I'm extracting data nightly from JSON services of which have no validation. These datasets have over 100 columns. Is there way to import a schema into the attribute validator so for every column it would test data type and max length? It would take forever to test data type, structure and max length for every column in every dataset, but my fme processes keep failing.

Validating attributes against existing schema

takashi
7715 replies
7 years ago
December 15, 2017

Hi @rclarknxf, I think the solution would be different depending on how the desired schema (column names, data type for each column, max length for each column, and other restrictions if needed) is given. Could you please elaborate about this?
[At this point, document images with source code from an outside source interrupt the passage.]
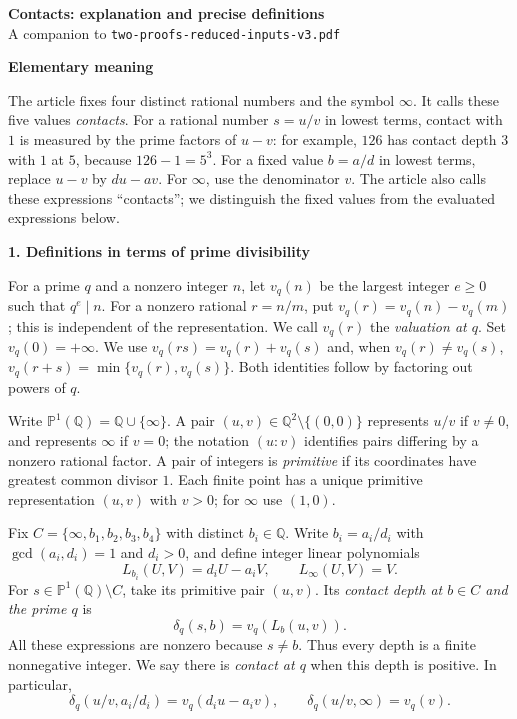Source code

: \documentclass[11pt]{article}
\newcommand{\Q}{\mathbb Q}
\newcommand{\PP}{\mathbb P}
\newcommand{\heading}[1]{\vspace{4pt}\textbf{#1}\par\vspace{-3pt}}
\begin{document}
\begin{center}
{\Large\bfseries Contacts: explanation and precise definitions}\\[4pt]
{\small A companion to \texttt{two-proofs-reduced-inputs-v3.pdf}}
\end{center}
\vspace{-6pt}

\heading{Elementary meaning}
The article fixes four distinct rational numbers and the symbol $\infty$. It calls these five values \emph{contacts}. For a rational number $s=u/v$ in lowest terms, contact with $1$ is measured by the prime factors of $u-v$: for example, $126$ has contact depth $3$ with $1$ at $5$, because $126-1=5^3$. For a fixed value $b=a/d$ in lowest terms, replace $u-v$ by $du-av$. For $\infty$, use the denominator $v$. The article also calls these expressions ``contacts''; we distinguish the fixed values from the evaluated expressions below.

\heading{1. Definitions in terms of prime divisibility}
For a prime $q$ and a nonzero integer $n$, let $v_q(n)$ be the largest integer $e\ge0$ such that $q^e\mid n$. For a nonzero rational $r=n/m$, put $v_q(r)=v_q(n)-v_q(m)$; this is independent of the representation. We call $v_q(r)$ the \emph{valuation at $q$}. Set $v_q(0)=+\infty$. We use $v_q(rs)=v_q(r)+v_q(s)$ and, when $v_q(r)\ne v_q(s)$, $v_q(r+s)=\min\{v_q(r),v_q(s)\}$. Both identities follow by factoring out powers of $q$.

Write $\PP^1(\Q)=\Q\cup\{\infty\}$. A pair $(u,v)\in\Q^2\setminus\{(0,0)\}$ represents $u/v$ if $v\ne0$, and represents $\infty$ if $v=0$; the notation $(u:v)$ identifies pairs differing by a nonzero rational factor. A pair of integers is \emph{primitive} if its coordinates have greatest common divisor $1$. Each finite point has a unique primitive representation $(u,v)$ with $v>0$; for $\infty$ use $(1,0)$.

Fix $C=\{\infty,b_1,b_2,b_3,b_4\}$ with distinct $b_i\in\Q$. Write $b_i=a_i/d_i$ with $\gcd(a_i,d_i)=1$ and $d_i>0$, and define integer linear polynomials
\[
L_{b_i}(U,V)=d_iU-a_iV,\qquad L_\infty(U,V)=V.
\]
For $s\in\PP^1(\Q)\setminus C$, take its primitive pair $(u,v)$. Its \emph{contact depth at $b\in C$ and the prime $q$} is
\begin{equation}\label{depth}
\delta_q(s,b)=v_q(L_b(u,v)).
\end{equation}
All these expressions are nonzero because $s\ne b$. Thus every depth is a finite nonnegative integer. We say there is \emph{contact at $q$} when this depth is positive. In particular,
\[
\delta_q(u/v,a_i/d_i)=v_q(d_i u-a_i v),\qquad
\delta_q(u/v,\infty)=v_q(v).
\]
\end{document}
It would be ideal if you could post a sample JSON document and the schema definition (maybe an external table?).

R

rclarknxf
Author
8 replies
7 years ago
December 15, 2017

takashi wrote:

Hi @rclarknxf, I think the solution would be different depending on how the desired schema (column names, data type for each column, max length for each column, and other restrictions if needed) is given. Could you please elaborate about this? It would be ideal if you could post a sample JSON document and the schema definition (maybe an external table?).

Example of JSON:

{"success":true,"message":null,"result":{"pageNum":1,"numPages":31,"records":[{"NAME":"VALUE","NAME":"VALUE","NAME":"VALUE","NAME":"VALUE",.....}]}}

Ideally I would like to have a transformer that works for anything. not sure if the solution needs to be different for each. I used the attribute manager to make then name of the input columns the same as output so all it needs to do is say for X value can I be inserted into this column successfully. So for string - is length of value able to fit into column? For numeric does precision/scale of value fit into column? The writers have the schema (as in the definition of the column).

takashi
7715 replies
7 years ago
December 15, 2017

takashi wrote:

Hi @rclarknxf, I think the solution would be different depending on how the desired schema (column names, data type for each column, max length for each column, and other restrictions if needed) is given. Could you please elaborate about this? It would be ideal if you could post a sample JSON document and the schema definition (maybe an external table?).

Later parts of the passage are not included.